We analysed the recruitment records of well-characterised patients enrolled into the London COPD Cohort from 1995 to 2010. Date of enrolment, comorbidities, medications, demographics, smoking history and spirometry results were analysed. Prescribing data reflects that of the patients' primary physicians.
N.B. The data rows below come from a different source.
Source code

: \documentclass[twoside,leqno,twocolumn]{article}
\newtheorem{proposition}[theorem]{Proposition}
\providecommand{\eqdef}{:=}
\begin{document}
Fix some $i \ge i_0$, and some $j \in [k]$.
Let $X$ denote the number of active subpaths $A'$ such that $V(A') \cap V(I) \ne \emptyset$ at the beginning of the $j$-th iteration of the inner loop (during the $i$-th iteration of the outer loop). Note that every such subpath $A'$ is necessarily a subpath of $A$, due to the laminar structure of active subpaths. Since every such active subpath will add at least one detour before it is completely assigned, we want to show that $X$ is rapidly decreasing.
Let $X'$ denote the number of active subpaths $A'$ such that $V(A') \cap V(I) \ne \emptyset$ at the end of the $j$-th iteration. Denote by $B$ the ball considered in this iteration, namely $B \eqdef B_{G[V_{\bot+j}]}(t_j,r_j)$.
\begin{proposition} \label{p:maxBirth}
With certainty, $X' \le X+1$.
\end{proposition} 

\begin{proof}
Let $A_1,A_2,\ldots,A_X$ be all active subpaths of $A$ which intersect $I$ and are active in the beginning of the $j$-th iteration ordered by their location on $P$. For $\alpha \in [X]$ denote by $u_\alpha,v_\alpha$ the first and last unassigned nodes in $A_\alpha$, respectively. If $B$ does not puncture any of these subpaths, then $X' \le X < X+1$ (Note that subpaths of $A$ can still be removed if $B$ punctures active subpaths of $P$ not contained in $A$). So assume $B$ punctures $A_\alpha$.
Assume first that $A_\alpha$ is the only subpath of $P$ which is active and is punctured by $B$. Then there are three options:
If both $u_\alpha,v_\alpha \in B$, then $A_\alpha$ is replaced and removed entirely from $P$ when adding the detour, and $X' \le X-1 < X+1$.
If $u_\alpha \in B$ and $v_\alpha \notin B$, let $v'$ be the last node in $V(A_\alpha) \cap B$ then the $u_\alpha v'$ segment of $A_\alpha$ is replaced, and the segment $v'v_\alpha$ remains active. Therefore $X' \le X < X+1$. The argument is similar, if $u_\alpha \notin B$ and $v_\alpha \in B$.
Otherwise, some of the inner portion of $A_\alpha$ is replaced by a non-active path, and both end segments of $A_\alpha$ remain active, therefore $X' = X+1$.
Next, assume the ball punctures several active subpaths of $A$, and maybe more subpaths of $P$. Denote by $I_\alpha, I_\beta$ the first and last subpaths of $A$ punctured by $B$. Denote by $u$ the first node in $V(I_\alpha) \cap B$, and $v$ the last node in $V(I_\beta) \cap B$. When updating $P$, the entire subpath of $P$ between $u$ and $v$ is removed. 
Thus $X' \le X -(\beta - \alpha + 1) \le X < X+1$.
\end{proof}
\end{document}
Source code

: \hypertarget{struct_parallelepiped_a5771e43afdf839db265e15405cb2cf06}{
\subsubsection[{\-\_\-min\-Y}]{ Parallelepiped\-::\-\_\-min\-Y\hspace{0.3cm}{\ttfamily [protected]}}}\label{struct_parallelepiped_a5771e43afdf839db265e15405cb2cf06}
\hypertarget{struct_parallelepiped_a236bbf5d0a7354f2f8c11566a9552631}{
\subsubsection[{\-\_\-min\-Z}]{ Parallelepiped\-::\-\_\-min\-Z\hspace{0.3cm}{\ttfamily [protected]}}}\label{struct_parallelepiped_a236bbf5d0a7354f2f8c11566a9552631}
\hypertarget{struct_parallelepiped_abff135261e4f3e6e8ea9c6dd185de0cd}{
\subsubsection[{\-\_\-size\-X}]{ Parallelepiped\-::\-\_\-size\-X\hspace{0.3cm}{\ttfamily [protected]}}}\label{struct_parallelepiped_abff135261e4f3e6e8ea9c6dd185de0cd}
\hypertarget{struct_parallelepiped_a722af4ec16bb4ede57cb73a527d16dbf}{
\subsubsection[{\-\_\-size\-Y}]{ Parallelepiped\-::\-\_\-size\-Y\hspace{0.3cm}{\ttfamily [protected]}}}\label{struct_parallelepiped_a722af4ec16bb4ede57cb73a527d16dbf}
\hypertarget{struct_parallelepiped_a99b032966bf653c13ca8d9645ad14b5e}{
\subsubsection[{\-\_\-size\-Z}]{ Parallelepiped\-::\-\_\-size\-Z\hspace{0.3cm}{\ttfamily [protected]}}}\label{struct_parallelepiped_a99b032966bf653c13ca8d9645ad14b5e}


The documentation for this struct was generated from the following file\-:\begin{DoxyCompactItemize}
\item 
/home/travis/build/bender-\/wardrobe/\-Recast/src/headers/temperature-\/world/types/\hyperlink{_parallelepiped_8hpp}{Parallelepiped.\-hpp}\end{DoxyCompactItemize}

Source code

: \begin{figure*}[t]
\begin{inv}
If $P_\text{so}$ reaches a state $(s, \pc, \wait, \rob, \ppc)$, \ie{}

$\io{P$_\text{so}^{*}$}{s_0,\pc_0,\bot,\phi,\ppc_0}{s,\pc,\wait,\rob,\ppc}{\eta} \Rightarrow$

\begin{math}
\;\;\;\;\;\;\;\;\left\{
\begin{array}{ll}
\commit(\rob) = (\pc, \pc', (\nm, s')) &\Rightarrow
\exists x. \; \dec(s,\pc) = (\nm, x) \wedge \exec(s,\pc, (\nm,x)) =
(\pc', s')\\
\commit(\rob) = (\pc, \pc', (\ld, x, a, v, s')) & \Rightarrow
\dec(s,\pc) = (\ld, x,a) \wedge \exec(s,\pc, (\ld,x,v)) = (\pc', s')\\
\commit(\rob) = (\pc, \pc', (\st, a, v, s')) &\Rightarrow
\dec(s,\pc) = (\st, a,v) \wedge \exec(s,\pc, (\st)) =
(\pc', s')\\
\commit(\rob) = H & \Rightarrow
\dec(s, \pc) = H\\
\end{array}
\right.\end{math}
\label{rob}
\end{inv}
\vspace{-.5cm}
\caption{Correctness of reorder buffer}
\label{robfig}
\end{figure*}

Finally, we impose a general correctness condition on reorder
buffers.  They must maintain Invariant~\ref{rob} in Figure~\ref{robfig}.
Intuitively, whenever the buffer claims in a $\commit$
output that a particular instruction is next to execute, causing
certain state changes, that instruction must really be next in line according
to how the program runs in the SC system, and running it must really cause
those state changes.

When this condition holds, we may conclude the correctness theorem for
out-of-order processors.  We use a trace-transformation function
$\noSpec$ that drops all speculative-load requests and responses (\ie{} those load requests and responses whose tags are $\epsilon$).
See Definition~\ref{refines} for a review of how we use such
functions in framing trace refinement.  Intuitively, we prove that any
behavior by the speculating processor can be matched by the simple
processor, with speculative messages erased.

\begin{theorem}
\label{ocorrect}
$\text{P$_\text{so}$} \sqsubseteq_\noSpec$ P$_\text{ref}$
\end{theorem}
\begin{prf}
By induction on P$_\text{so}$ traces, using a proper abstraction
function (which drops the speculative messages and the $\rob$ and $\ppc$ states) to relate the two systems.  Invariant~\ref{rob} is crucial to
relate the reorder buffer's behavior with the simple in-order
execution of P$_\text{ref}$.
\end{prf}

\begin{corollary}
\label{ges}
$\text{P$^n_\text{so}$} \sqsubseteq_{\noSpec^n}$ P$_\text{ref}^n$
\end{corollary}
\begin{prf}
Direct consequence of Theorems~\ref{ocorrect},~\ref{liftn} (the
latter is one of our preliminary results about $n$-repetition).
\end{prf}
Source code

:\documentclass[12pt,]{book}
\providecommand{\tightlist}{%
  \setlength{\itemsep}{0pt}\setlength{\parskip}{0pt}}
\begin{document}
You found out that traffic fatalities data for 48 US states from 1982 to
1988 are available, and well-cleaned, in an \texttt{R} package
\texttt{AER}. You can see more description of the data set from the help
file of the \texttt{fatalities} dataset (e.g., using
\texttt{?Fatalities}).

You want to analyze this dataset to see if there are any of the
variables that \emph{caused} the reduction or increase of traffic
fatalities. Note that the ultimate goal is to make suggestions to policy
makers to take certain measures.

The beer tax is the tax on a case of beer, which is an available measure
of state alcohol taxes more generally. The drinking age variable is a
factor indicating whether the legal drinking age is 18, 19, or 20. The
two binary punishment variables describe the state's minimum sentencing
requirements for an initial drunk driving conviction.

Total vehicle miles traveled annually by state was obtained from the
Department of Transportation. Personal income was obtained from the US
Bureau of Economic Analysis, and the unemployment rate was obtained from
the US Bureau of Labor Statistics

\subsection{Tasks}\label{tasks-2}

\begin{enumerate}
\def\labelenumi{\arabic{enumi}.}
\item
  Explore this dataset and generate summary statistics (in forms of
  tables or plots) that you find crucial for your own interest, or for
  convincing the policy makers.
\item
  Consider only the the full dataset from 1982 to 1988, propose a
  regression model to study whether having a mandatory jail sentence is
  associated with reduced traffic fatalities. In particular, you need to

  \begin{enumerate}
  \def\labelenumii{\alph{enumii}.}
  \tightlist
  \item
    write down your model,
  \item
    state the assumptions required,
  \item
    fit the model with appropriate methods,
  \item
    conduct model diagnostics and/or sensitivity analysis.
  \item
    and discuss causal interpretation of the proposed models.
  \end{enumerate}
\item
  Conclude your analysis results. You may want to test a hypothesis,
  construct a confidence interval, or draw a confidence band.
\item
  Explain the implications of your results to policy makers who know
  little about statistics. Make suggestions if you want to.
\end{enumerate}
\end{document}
The mean±SD age of 386 COPD patients was 68.4±8.7 years, FEV1 was 1.22±0.55 l or 49.5±19.6% predicted. 57% were male, 24% were current smokers with a median (IQR) pack year history of 45 (25–65). 64 (17%) patients had IHD of whom half had a previous myocardial infarction, 4% had heart failure, 6% had a previous stroke, 5% had peripheral vascular disease (PVD), 9% had a tachyarrhythmia. The overall prevalence of at least one cardiovascular disease was 30%. 36% had hypertension, 8% had hypercholesterolaemia and 7% had diabetes. Common cardiovascular medications included statins (28%), aspirin (23%), calcium-channel blockers (21%), ACE-inhibitors (18%), loop diuretics (15%), thiazides (14%) and angiotensin receptor blockers (7%). β-blockers were indicated in 25% of patients (IHD ± heart failure ± tachyarrhythmia; 22% when those with the contraindication of PVD are excluded). The prevalence of β-blockers was only 5% overall and prescribed to only 8/84 (10%) in those with a clinical indication and no PVD (χ2 test, p=0.020). In the 64 patients with IHD, statins and angiotensin pathway drugs became more prevalent in the last decade of the study period (Abstract P264 figure 1) in keeping with emerging evidence of benefit. β-blockers did rise in prevalence as evidence of safety emerged, although to a much smaller extent than statins and angiotensin pathway drugs.


Emerging cardiovascular medications have become more common in COPD patients reflecting greater recognition of cardiovascular risk. However, β-blockers were underused despite clear indications and evidence of safety and benefit in COPD. Measures are required to improve evidence-based prescribing to overcome historical beliefs.